Exercise brief
Reproduce exactly, from the data that follows, the line with "## Installation", the line with "Link for API", and every line that lies between them.

Entries shown

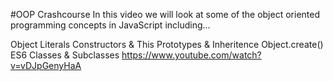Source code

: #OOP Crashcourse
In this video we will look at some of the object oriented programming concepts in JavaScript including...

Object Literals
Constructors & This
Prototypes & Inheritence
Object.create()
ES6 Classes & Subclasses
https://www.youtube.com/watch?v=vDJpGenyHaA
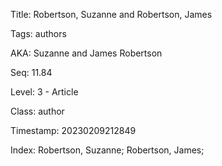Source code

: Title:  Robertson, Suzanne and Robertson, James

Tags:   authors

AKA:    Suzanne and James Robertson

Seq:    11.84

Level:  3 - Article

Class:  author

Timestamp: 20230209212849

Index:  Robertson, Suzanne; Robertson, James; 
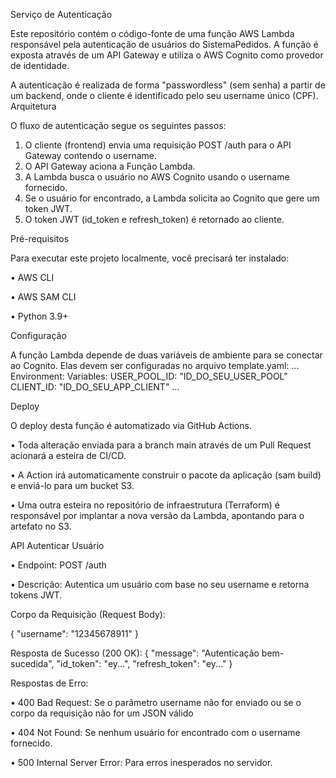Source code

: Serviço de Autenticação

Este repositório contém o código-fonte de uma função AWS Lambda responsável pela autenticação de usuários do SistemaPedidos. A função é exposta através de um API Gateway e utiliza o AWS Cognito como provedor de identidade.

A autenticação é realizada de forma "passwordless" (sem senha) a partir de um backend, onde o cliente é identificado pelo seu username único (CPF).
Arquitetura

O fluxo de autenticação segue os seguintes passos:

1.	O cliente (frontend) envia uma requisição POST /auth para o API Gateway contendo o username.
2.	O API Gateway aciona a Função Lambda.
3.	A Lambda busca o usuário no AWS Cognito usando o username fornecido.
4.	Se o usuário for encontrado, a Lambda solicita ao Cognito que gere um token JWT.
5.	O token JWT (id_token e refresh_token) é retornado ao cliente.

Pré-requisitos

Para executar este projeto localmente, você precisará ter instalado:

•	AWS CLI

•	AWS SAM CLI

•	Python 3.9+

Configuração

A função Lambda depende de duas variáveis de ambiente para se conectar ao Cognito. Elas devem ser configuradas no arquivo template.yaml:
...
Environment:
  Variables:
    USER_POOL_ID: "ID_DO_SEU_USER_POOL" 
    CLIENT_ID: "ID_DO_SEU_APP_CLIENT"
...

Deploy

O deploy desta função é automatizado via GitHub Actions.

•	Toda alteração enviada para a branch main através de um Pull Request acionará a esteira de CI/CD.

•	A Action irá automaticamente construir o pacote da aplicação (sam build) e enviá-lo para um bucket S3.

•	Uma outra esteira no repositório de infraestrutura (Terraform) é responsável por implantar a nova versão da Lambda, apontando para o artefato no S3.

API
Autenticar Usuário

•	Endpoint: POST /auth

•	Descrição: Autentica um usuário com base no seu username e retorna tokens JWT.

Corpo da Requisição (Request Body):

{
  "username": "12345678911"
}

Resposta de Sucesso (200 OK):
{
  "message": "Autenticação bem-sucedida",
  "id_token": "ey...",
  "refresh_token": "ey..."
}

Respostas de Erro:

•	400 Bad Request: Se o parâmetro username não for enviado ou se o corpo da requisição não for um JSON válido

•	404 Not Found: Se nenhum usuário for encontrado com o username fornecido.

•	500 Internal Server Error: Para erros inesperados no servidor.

==

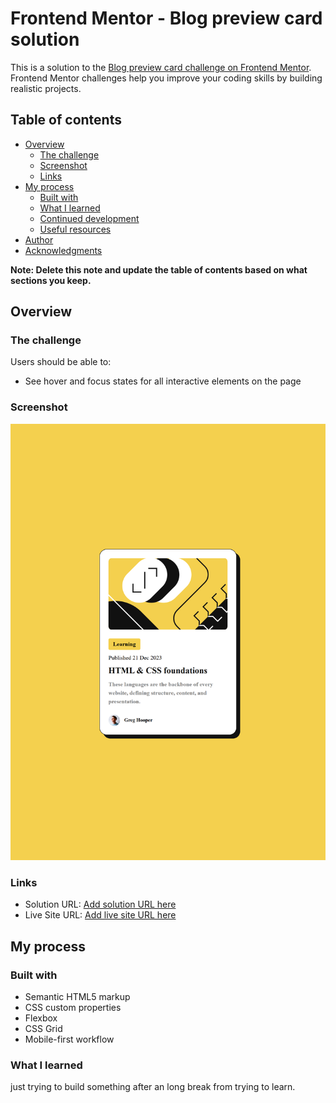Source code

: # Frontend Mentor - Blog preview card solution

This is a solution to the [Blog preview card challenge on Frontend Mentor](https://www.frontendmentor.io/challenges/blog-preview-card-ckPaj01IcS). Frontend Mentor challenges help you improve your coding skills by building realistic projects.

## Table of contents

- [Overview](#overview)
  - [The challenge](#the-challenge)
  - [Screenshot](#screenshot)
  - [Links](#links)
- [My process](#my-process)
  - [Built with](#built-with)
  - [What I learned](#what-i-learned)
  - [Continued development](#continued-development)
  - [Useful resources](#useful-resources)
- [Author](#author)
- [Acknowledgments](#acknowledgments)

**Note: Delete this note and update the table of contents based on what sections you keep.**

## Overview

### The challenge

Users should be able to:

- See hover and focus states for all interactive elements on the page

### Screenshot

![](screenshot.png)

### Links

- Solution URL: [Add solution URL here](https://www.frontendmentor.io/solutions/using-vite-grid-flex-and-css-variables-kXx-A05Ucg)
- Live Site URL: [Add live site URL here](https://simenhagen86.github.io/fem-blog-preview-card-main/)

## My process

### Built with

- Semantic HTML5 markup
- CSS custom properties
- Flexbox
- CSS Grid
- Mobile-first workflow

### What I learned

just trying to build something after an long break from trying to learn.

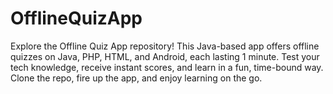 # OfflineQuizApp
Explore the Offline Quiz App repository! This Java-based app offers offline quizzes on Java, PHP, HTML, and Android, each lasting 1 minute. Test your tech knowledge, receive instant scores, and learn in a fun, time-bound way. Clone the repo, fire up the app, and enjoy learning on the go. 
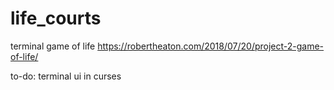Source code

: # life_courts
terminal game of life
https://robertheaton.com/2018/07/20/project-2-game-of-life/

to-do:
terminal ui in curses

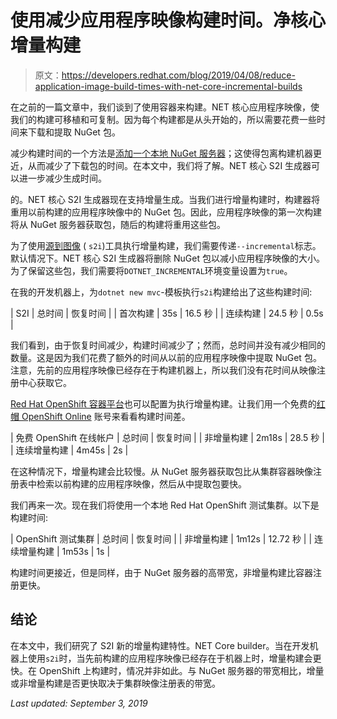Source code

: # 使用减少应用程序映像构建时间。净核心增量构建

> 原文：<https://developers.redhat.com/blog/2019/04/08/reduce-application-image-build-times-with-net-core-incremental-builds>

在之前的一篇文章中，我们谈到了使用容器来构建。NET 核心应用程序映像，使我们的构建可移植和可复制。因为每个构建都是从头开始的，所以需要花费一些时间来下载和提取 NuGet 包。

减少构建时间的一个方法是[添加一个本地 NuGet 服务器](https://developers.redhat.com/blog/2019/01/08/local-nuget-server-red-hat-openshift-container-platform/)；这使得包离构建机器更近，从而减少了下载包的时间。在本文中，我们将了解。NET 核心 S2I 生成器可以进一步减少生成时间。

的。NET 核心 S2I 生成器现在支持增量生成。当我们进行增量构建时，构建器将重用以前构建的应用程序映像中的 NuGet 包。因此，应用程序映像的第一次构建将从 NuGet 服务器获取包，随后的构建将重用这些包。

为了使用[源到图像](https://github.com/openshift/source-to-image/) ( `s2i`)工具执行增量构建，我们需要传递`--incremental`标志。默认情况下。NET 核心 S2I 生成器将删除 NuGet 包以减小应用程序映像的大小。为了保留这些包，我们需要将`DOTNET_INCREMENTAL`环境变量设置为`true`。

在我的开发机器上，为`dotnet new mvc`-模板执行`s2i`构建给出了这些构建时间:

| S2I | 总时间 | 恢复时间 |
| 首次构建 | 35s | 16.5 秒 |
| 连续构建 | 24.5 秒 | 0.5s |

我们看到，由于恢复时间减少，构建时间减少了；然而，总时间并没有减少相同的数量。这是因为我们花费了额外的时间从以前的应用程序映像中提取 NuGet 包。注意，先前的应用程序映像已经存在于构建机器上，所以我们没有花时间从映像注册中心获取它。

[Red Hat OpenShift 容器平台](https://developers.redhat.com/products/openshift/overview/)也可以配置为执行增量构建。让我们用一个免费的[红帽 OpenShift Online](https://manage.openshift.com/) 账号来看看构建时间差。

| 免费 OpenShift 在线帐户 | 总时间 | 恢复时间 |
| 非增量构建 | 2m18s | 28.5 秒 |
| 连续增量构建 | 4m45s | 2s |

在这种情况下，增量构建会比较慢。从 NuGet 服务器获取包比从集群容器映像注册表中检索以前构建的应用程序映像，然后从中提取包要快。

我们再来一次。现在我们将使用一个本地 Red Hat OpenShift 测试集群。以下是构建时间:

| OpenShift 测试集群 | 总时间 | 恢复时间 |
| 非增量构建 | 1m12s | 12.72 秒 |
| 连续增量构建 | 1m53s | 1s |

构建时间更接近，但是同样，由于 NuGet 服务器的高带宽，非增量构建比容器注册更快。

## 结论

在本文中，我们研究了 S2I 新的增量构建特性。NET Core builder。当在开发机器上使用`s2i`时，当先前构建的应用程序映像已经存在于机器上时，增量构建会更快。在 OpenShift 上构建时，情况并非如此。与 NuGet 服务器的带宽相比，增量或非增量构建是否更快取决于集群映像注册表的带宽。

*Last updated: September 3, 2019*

---

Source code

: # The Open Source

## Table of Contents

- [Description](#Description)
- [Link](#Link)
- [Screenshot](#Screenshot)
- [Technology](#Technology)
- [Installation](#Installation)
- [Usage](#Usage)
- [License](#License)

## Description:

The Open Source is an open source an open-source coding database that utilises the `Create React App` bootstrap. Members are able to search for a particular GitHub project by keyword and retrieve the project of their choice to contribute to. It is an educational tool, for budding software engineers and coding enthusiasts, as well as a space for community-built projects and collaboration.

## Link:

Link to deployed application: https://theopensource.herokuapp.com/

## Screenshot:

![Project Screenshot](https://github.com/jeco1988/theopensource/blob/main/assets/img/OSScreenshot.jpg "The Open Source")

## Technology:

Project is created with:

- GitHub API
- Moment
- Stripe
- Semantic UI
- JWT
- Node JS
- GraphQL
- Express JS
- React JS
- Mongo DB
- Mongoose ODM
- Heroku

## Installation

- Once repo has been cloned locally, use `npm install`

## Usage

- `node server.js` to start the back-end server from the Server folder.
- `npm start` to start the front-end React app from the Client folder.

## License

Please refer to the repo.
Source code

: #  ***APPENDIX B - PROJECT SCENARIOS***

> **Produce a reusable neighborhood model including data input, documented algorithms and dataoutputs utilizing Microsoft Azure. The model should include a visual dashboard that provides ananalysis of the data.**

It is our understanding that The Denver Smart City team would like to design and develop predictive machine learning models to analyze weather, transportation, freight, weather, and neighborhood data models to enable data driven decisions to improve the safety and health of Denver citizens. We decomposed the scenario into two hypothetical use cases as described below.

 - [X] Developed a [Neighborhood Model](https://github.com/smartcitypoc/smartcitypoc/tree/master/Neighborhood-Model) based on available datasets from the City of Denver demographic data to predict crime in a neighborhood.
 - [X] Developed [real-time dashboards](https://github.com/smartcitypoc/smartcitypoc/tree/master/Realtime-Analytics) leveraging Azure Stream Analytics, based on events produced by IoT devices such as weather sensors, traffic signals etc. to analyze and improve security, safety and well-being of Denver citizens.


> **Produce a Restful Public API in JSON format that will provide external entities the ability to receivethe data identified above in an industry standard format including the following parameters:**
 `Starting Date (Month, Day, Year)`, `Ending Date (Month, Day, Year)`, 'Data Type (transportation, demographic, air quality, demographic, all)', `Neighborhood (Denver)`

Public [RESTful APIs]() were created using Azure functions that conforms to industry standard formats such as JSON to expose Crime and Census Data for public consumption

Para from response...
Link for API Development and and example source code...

Task solution
## Installation

- Once repo has been cloned locally, use `npm install`

## Usage

- `node server.js` to start the back-end server from the Server folder.
- `npm start` to start the front-end React app from the Client folder.

## License

Please refer to the repo.
Source code

: #  ***APPENDIX B - PROJECT SCENARIOS***

> **Produce a reusable neighborhood model including data input, documented algorithms and dataoutputs utilizing Microsoft Azure. The model should include a visual dashboard that provides ananalysis of the data.**

It is our understanding that The Denver Smart City team would like to design and develop predictive machine learning models to analyze weather, transportation, freight, weather, and neighborhood data models to enable data driven decisions to improve the safety and health of Denver citizens. We decomposed the scenario into two hypothetical use cases as described below.

 - [X] Developed a [Neighborhood Model](https://github.com/smartcitypoc/smartcitypoc/tree/master/Neighborhood-Model) based on available datasets from the City of Denver demographic data to predict crime in a neighborhood.
 - [X] Developed [real-time dashboards](https://github.com/smartcitypoc/smartcitypoc/tree/master/Realtime-Analytics) leveraging Azure Stream Analytics, based on events produced by IoT devices such as weather sensors, traffic signals etc. to analyze and improve security, safety and well-being of Denver citizens.


> **Produce a Restful Public API in JSON format that will provide external entities the ability to receivethe data identified above in an industry standard format including the following parameters:**
 `Starting Date (Month, Day, Year)`, `Ending Date (Month, Day, Year)`, 'Data Type (transportation, demographic, air quality, demographic, all)', `Neighborhood (Denver)`

Public [RESTful APIs]() were created using Azure functions that conforms to industry standard formats such as JSON to expose Crime and Census Data for public consumption

Para from response...
Link for API Development and and example source code...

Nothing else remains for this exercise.